(Pictures paired with source code)
((

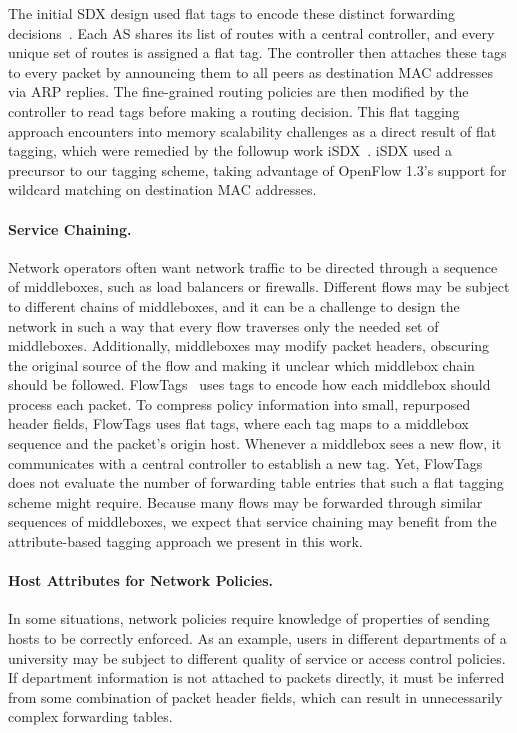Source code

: The initial SDX design used flat tags to encode these distinct
forwarding decisions~\cite{sdx}. Each AS shares its list of routes with
a central controller, and every unique set of routes is assigned a flat
tag. The controller then attaches these tags to every packet by
announcing them to all peers as destination MAC addresses via ARP
replies. The fine-grained routing policies are then modified by the
controller to read tags before making a routing decision.  This flat
tagging approach encounters into memory scalability challenges as a
direct result of flat tagging, which were remedied by the followup work
iSDX~\cite{isdx}. iSDX used a precursor to our tagging scheme, taking
advantage of OpenFlow 1.3's support for wildcard matching on destination
MAC addresses.

\paragraph{Service Chaining.}
Network operators often want network traffic to be directed through a
sequence of middleboxes, such as load balancers or firewalls.  Different
flows may be subject to different chains of middleboxes, and it can be a
challenge to design the network in such a way that every flow traverses
only the needed set of middleboxes. Additionally, middleboxes may modify
packet headers, obscuring the original source of the flow and making it
unclear which middlebox chain should be followed.
FlowTags~\cite{flowtags} uses tags to encode how each middlebox should
process each packet. To compress policy information into small,
repurposed header fields, FlowTags uses flat tags, where each tag maps
to a middlebox sequence and the packet's origin host. Whenever a
middlebox sees a new flow, it communicates with a central controller to
establish a new tag.  Yet, FlowTags does not evaluate the number of
forwarding table entries that such a flat tagging scheme might
require. Because many flows may be forwarded through similar sequences
of middleboxes, we expect that service chaining may benefit from the
attribute-based tagging approach we present in this work.
 

\paragraph{Host Attributes for Network Policies.}
In some situations, network policies require knowledge of properties of sending hosts to be correctly enforced. As an example, users in different departments of a university may be subject to different quality of service or access control policies. If department information is not attached to packets directly, it must be inferred from some combination of packet header fields, which can result in unnecessarily complex forwarding tables.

))

The answer is the lines above between the line holding "only the needed" and the line holding "middlebox sees a", inclusive, each written out exactly, and no others.

only the needed set of middleboxes. Additionally, middleboxes may modify
packet headers, obscuring the original source of the flow and making it
unclear which middlebox chain should be followed.
FlowTags~\cite{flowtags} uses tags to encode how each middlebox should
process each packet. To compress policy information into small,
repurposed header fields, FlowTags uses flat tags, where each tag maps
to a middlebox sequence and the packet's origin host. Whenever a
middlebox sees a new flow, it communicates with a central controller to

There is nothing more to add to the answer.